On to the meat of this post ... huh huh meat :P <---click to giggle
A slight tangent, but when my bottles arrived, one was broken. I took a picture of the bottles that survived in front of this chemistry book. Coincidentally, it communicated my sadness about the recently deceased quite perfectly.
The other topcoat I'll mention today is Seche Vite. This is quite a well known brand so I won't elaborate.
Both of these topcoats can be categorized as Quick Dry.
The other player in this story is the nail polish color:
Shown as 2 coats, but it could have used a 3rd. This and my only other Ruby Kisses polish recently prompted me to buy a crap load more. I loved the formula and assumed others would be great. That remains to be seen. This picture is under lamp lightening.
It get's more vivid in the sun.
This was 3 coats. I absolutely loved the bright baby blue.
On to proof of concept:
|Click the picture to enlarge!|
Color: Ruby Kisses Blues Clue x3
Top: Touch 'n Go (LRC) x1
This is the second day of the manicure. You will see small cracks on each of the natural nails from the use of the Touch 'n Go topcoat. It reminds me of the desert. You can actually see the cracks in the previous "sun" picture as well. Click the pictures to enlarge.
The cracks are the worst at the stress points of the nail, where the nail would naturally bend if you applied pressure, more so at the tips less near the base of the nail/cuticle.
These cracks appear because the topcoat dries/cures very hard thus has very little give, while the nail underneath has more give (bends, has flexibility). When I am not sitting on the couch eating Bonbons, I do use my hands. I don't use my nails as tools, but my nails will bend and give during different tasks. They have the necessary flexibility to resists breaks. This topcoat, on the other hand, lacks flexibility; it simply cracks under the pressure. Interestingly, the polish does not chip completely off the nail plate. I suspect this is because the topcoat has adhered well to the colored polish which adhered well to my nail plate via the base coat. Kinda cool!
this post. In this instance, I noticed cracking after about 6 days vs. 2.
This cracking phenomena will be more severe the greater the difference in flexibility between the nail and topcoat. People with very bendy nails using quick dry topcoats will experience more cracking. If they are not using a basecoat that works well for them, then the polish may also chip more quickly. Someone with very hard natural nails my not even notice a difference between quick and normal drying topcoats. Just to prove that point...
|Click the picture to enlarge!|
Two of the natural nails are seen with cracks while the Shellaced nail is completely smooth.
I find Shellac to be a nice temporary way to protect the nail as it grows out after a break. That process can be seen in this post and video. Shellac is a soak off gel that is harder than the natural nail.
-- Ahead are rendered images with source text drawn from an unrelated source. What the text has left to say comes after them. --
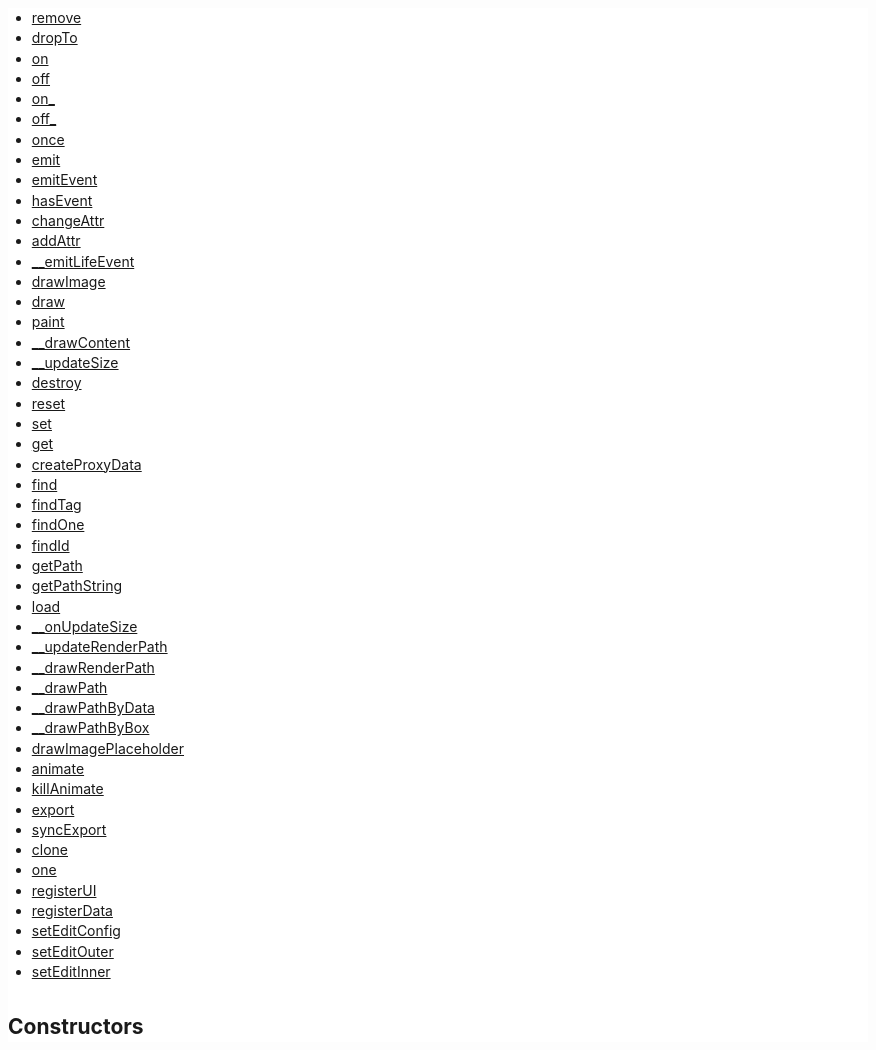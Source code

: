 - [remove](Canvas.md#remove)
- [dropTo](Canvas.md#dropto)
- [on](Canvas.md#on)
- [off](Canvas.md#off)
- [on\_](Canvas.md#on_)
- [off\_](Canvas.md#off_)
- [once](Canvas.md#once)
- [emit](Canvas.md#emit)
- [emitEvent](Canvas.md#emitevent)
- [hasEvent](Canvas.md#hasevent)
- [changeAttr](Canvas.md#changeattr)
- [addAttr](Canvas.md#addattr)
- [\_\_emitLifeEvent](Canvas.md#__emitlifeevent)
- [drawImage](Canvas.md#drawimage)
- [draw](Canvas.md#draw)
- [paint](Canvas.md#paint)
- [\_\_drawContent](Canvas.md#__drawcontent)
- [\_\_updateSize](Canvas.md#__updatesize)
- [destroy](Canvas.md#destroy)
- [reset](Canvas.md#reset)
- [set](Canvas.md#set)
- [get](Canvas.md#get)
- [createProxyData](Canvas.md#createproxydata)
- [find](Canvas.md#find)
- [findTag](Canvas.md#findtag)
- [findOne](Canvas.md#findone)
- [findId](Canvas.md#findid)
- [getPath](Canvas.md#getpath)
- [getPathString](Canvas.md#getpathstring)
- [load](Canvas.md#load)
- [\_\_onUpdateSize](Canvas.md#__onupdatesize)
- [\_\_updateRenderPath](Canvas.md#__updaterenderpath)
- [\_\_drawRenderPath](Canvas.md#__drawrenderpath)
- [\_\_drawPath](Canvas.md#__drawpath)
- [\_\_drawPathByData](Canvas.md#__drawpathbydata)
- [\_\_drawPathByBox](Canvas.md#__drawpathbybox)
- [drawImagePlaceholder](Canvas.md#drawimageplaceholder)
- [animate](Canvas.md#animate)
- [killAnimate](Canvas.md#killanimate)
- [export](Canvas.md#export)
- [syncExport](Canvas.md#syncexport)
- [clone](Canvas.md#clone)
- [one](Canvas.md#one)
- [registerUI](Canvas.md#registerui)
- [registerData](Canvas.md#registerdata)
- [setEditConfig](Canvas.md#seteditconfig)
- [setEditOuter](Canvas.md#seteditouter)
- [setEditInner](Canvas.md#seteditinner)

## Constructors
The hardness of the gel makes the final nail surface hard and prevents the Touch 'n Go topcoat from cracking.
Out of curiosity, I re-did this manicure in exactly the same way changing only the topcoat.
To summarize: This post just goes to show that all of our nails are different and will experience varied wear and durability outcomes with different nail polish formulations and topcoats. We have to find a topcoat/polish combination that works well with our own nail plate characteristics.
There is sooooo much more I could say about topcoats, wear, durability, soft nails and wear etc etc etc. MIND EXPLODES ... more in the future I suppose.
Have you ever noticed cracking with your topcoat? Which one?
Do you have flexible nails that tend to chip more with quick dry topcoats?